I guess I can put out a tiny question: what is it like to have the joint pads wear down, say from sports? Does it feel harder to move your limbs? Just painful? How does it limit your mobility if at all? That’s one topic I’ve never really found a good answer to, and know no friends or relatives that have experienced it to share.

I would love an “Ask the guy with Tourette’s” thread. You say you like having it, and I’ve heard that from a lot of people. That would be fascinating to me.

Remember, just because someone may be worse off than you are, doesn’t mean you aren’t hurting too.

You just said so eloquently what I’ve been trying to figure out the past year. Thank you for voicing what I’ve been feeling for so long.

Totally. I was in Physical therapy for a relatively minor thing – tenditis in both elbows – at a major research hospital so when I would go to PT I would see people with WAY worse problems than me.

But my pain hurt me, and my treatment wasn’t progressing, and every day at work was making it worse.

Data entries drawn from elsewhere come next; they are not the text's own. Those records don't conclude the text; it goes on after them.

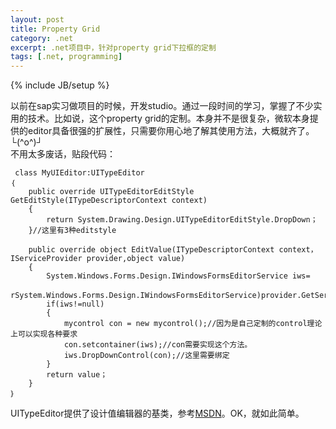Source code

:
 ```yaml
---
layout: post
title: Property Grid
category: .net
excerpt: .net项目中，针对property grid下拉框的定制
tags: [.net, programming]
---
```

{% include JB/setup %}

以前在sap实习做项目的时候，开发studio。通过一段时间的学习，掌握了不少实用的技术。比如说，这个property grid的定制。本身并不是很复杂，微软本身提供的editor具备很强的扩展性，只需要你用心地了解其使用方法，大概就齐了。└(^o^)┘  
不用太多废话，贴段代码：  

	 class MyUIEditor:UITypeEditor 
	｛
		public override UITypeEditorEditStyle GetEditStyle(ITypeDescriptorContext context)
		{
			return System.Drawing.Design.UITypeEditorEditStyle.DropDown；
		}//这里有3种editstyle
		
		public override object EditValue(ITypeDescriptorContext context，IServiceProvider provider,object value)
		{
			System.Windows.Forms.Design.IWindowsFormsEditorService iws=
				rSystem.Windows.Forms.Design.IWindowsFormsEditorService)provider.GetService(typeof(System.Windows.Forms.Design.IWindowsFormsEditorService))；
			if(iws!=null)
			{
				mycontrol con = new mycontrol();//因为是自己定制的control理论上可以实现各种要求
				con.setcontainer(iws);//con需要实现这个方法。
				iws.DropDownControl(con);//这里需要绑定
			}
			return value；
		} 
	｝ 
UITypeEditor提供了设计值编辑器的基类，参考<a href="http://msdn.microsoft.com/zh-cn/library/System.Drawing.Design.UITypeEditor(v=vs.110).aspx">MSDN</a>。OK，就如此简单。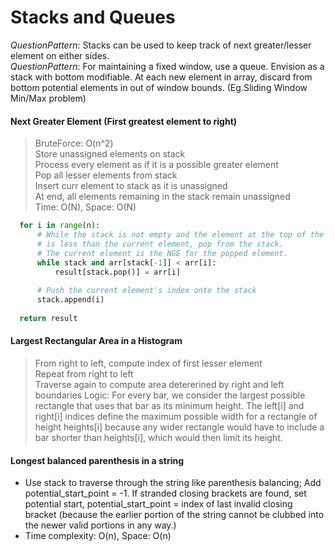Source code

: # Stacks and Queues
*QuestionPattern*: Stacks can be used to keep track of next greater/lesser element on either sides. <br>
*QuestionPattern*: For maintaining a fixed window, use a queue. Envision as a stack with bottom modifiable. At each new element in array, discard from bottom potential elements in out of window bounds. (Eg.Sliding Window Min/Max problem)

#### Next Greater Element (First greatest element to right)  
> BruteForce: O(n^2)  
> Store unassigned elements on stack  
> Process every element as if it is a possible greater element  
> Pop all lesser elements from stack  
> Insert curr element to stack as it is unassigned  
> At end, all elements remaining in the stack remain unassigned  
> Time: O(N), Space: O(N)
```python
  for i in range(n):
      # While the stack is not empty and the element at the top of the stack
      # is less than the current element, pop from the stack.
      # The current element is the NGE for the popped element.
      while stack and arr[stack[-1]] < arr[i]:
          result[stack.pop()] = arr[i]
      
      # Push the current element's index onto the stack
      stack.append(i)
  
  return result
```

#### Largest Rectangular Area in a Histogram
> From right to left, compute index of first lesser element  
> Repeat from right to left  
> Traverse again to compute area detererined by right and left boundaries
> Logic: For every bar, we consider the largest possible rectangle that uses that bar as its minimum height. The left[i] and right[i] indices define the maximum possible width for a rectangle of height heights[i] because any wider rectangle would have to include a bar shorter than heights[i], which would then limit its height.

#### Longest balanced parenthesis in a string
* Use stack to traverse through the string like parenthesis balancing; Add potential_start_point = -1. If stranded closing brackets are found, set potential start, potential_start_point = index of last invalid closing bracket (because the earlier portion of the string cannot be clubbed into the newer valid portions in any way.)
* Time complexity: O(n), Space: O(n)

One day I had a meltdown at PT in front of God and everyone, just wailing how I was never going to get better. Then I double-wailed on how I was the biggest wussy and lame-ass in the world, complaining when so many people had worse issues and would give their left nut to have only my problems.

The PT said to me exactly what FilmGeek said earlier. You are entitled to experience your own pain, even if others have it worse.

As far as suggestions, just in case you want some (LOL), is there any way for you to move out or get a little breathing room from your mom? She seems like she’s really dragging you down. You might also participate in IRL or online supprt groups for joint problems. Have you seen anyone (like an occupational therapist) to help you with your hands? I used to see people with rheumatoid arthitis getting these parraffin treatments on their hands, they said it worked wonders. Also, for excercise, have you tried swimming? Many communities have “deep water aerobics” that are virtually zero impact (and its really hard to trip and fall dow) and beneficial to people with a lot of physical problems that make it hard to excercise. My community even has classes in a heated therapeutic pool! (I live in a midewestern city of 100,000) And they are very affordable.

Best of luck to you, you sound like an interesting person to me – and domestic animal behavior can be a very good & profitable field!